Miscellaneous functions

Not every function falls into a neat category; this section covers a few.

The def(x,y,…) function returns the first parameter found that exists; otherwise, the last parameter is returned. def is short for default.

There are multiple ways to use the ms() function to get a date-time value, since its arguments are all optional. Times are in milliseconds, since the commonly used time epoch of 1970-01-01T00:00:00Z, which is zero. Times before then are negative. Note that any field reference to a time will be ambiguous to a blank value, which is zero.

If no arguments are supplied to the ms(date1?,date2?) function, you get the current time. If one argument is supplied, its value is returned; if two are supplied, the second is subtracted from the first. The date reference might be the name of a field or Solr's date math; for example, ms(NOW/DAY,a_end_date/DAY).

Interestingly, there are a couple of function queries that return the score results of another query.

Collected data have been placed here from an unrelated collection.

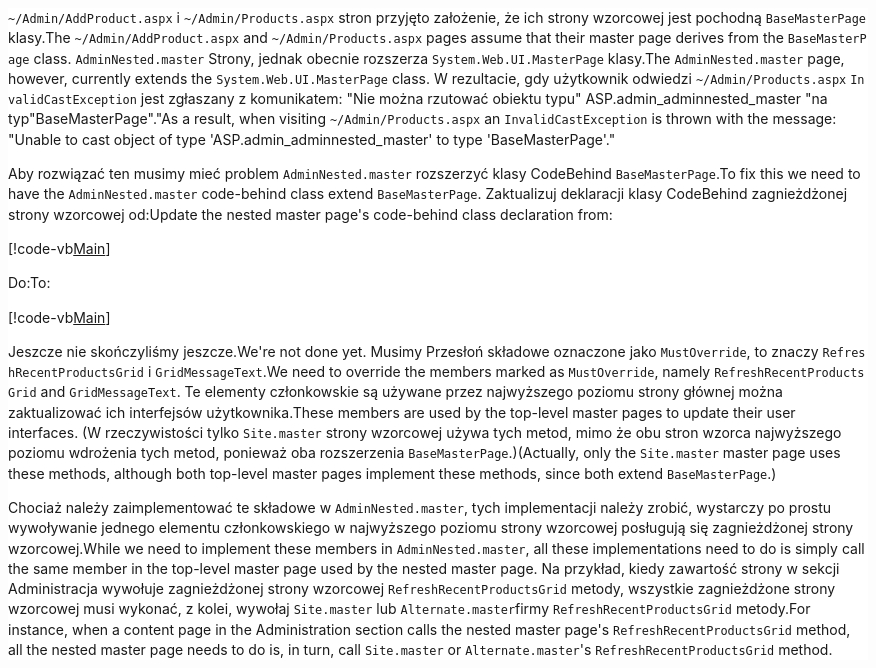 <span data-ttu-id="056e5-332">`~/Admin/AddProduct.aspx` i `~/Admin/Products.aspx` stron przyjęto założenie, że ich strony wzorcowej jest pochodną `BaseMasterPage` klasy.</span><span class="sxs-lookup"><span data-stu-id="056e5-332">The `~/Admin/AddProduct.aspx` and `~/Admin/Products.aspx` pages assume that their master page derives from the `BaseMasterPage` class.</span></span> <span data-ttu-id="056e5-333">`AdminNested.master` Strony, jednak obecnie rozszerza `System.Web.UI.MasterPage` klasy.</span><span class="sxs-lookup"><span data-stu-id="056e5-333">The `AdminNested.master` page, however, currently extends the `System.Web.UI.MasterPage` class.</span></span> <span data-ttu-id="056e5-334">W rezultacie, gdy użytkownik odwiedzi `~/Admin/Products.aspx` `InvalidCastException` jest zgłaszany z komunikatem: "Nie można rzutować obiektu typu" ASP.admin\_adminnested\_master "na typ"BaseMasterPage"."</span><span class="sxs-lookup"><span data-stu-id="056e5-334">As a result, when visiting `~/Admin/Products.aspx` an `InvalidCastException` is thrown with the message: "Unable to cast object of type 'ASP.admin\_adminnested\_master' to type 'BaseMasterPage'."</span></span>

<span data-ttu-id="056e5-335">Aby rozwiązać ten musimy mieć problem `AdminNested.master` rozszerzyć klasy CodeBehind `BaseMasterPage`.</span><span class="sxs-lookup"><span data-stu-id="056e5-335">To fix this we need to have the `AdminNested.master` code-behind class extend `BaseMasterPage`.</span></span> <span data-ttu-id="056e5-336">Zaktualizuj deklaracji klasy CodeBehind zagnieżdżonej strony wzorcowej od:</span><span class="sxs-lookup"><span data-stu-id="056e5-336">Update the nested master page's code-behind class declaration from:</span></span>


[!code-vb[Main](nested-master-pages-vb/samples/sample14.vb)]

<span data-ttu-id="056e5-337">Do:</span><span class="sxs-lookup"><span data-stu-id="056e5-337">To:</span></span>


[!code-vb[Main](nested-master-pages-vb/samples/sample15.vb)]

<span data-ttu-id="056e5-338">Jeszcze nie skończyliśmy jeszcze.</span><span class="sxs-lookup"><span data-stu-id="056e5-338">We're not done yet.</span></span> <span data-ttu-id="056e5-339">Musimy Przesłoń składowe oznaczone jako `MustOverride`, to znaczy `RefreshRecentProductsGrid` i `GridMessageText`.</span><span class="sxs-lookup"><span data-stu-id="056e5-339">We need to override the members marked as `MustOverride`, namely `RefreshRecentProductsGrid` and `GridMessageText`.</span></span> <span data-ttu-id="056e5-340">Te elementy członkowskie są używane przez najwyższego poziomu strony głównej można zaktualizować ich interfejsów użytkownika.</span><span class="sxs-lookup"><span data-stu-id="056e5-340">These members are used by the top-level master pages to update their user interfaces.</span></span> <span data-ttu-id="056e5-341">(W rzeczywistości tylko `Site.master` strony wzorcowej używa tych metod, mimo że obu stron wzorca najwyższego poziomu wdrożenia tych metod, ponieważ oba rozszerzenia `BaseMasterPage`.)</span><span class="sxs-lookup"><span data-stu-id="056e5-341">(Actually, only the `Site.master` master page uses these methods, although both top-level master pages implement these methods, since both extend `BaseMasterPage`.)</span></span>

<span data-ttu-id="056e5-342">Chociaż należy zaimplementować te składowe w `AdminNested.master`, tych implementacji należy zrobić, wystarczy po prostu wywoływanie jednego elementu członkowskiego w najwyższego poziomu strony wzorcowej posługują się zagnieżdżonej strony wzorcowej.</span><span class="sxs-lookup"><span data-stu-id="056e5-342">While we need to implement these members in `AdminNested.master`, all these implementations need to do is simply call the same member in the top-level master page used by the nested master page.</span></span> <span data-ttu-id="056e5-343">Na przykład, kiedy zawartość strony w sekcji Administracja wywołuje zagnieżdżonej strony wzorcowej `RefreshRecentProductsGrid` metody, wszystkie zagnieżdżone strony wzorcowej musi wykonać, z kolei, wywołaj `Site.master` lub `Alternate.master`firmy `RefreshRecentProductsGrid` metody.</span><span class="sxs-lookup"><span data-stu-id="056e5-343">For instance, when a content page in the Administration section calls the nested master page's `RefreshRecentProductsGrid` method, all the nested master page needs to do is, in turn, call `Site.master` or `Alternate.master`'s `RefreshRecentProductsGrid` method.</span></span>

It's a fairly esoteric feature but they have their uses, described as follows:

  • query(q,def?): This returns the document's score, as applied to the query given in the first argument. If it doesn't match, then the optional second parameter is returned if supplied, otherwise 0 is returned. Due to the awkward location of the query during function query parsing, it sometimes can't be entered plainly. The query can be put in another parameter and referenced as query($param)&param=t_trm_attributes:4. Else, it can be specified using local-params with the query in v, as query({!v="t_trm_attributes:4"}). We've used this function to sort by another query, one that returns the distance as its score.
  • boost(q,boost): This is similar to query(q), but with the score multiplied by the boost constant.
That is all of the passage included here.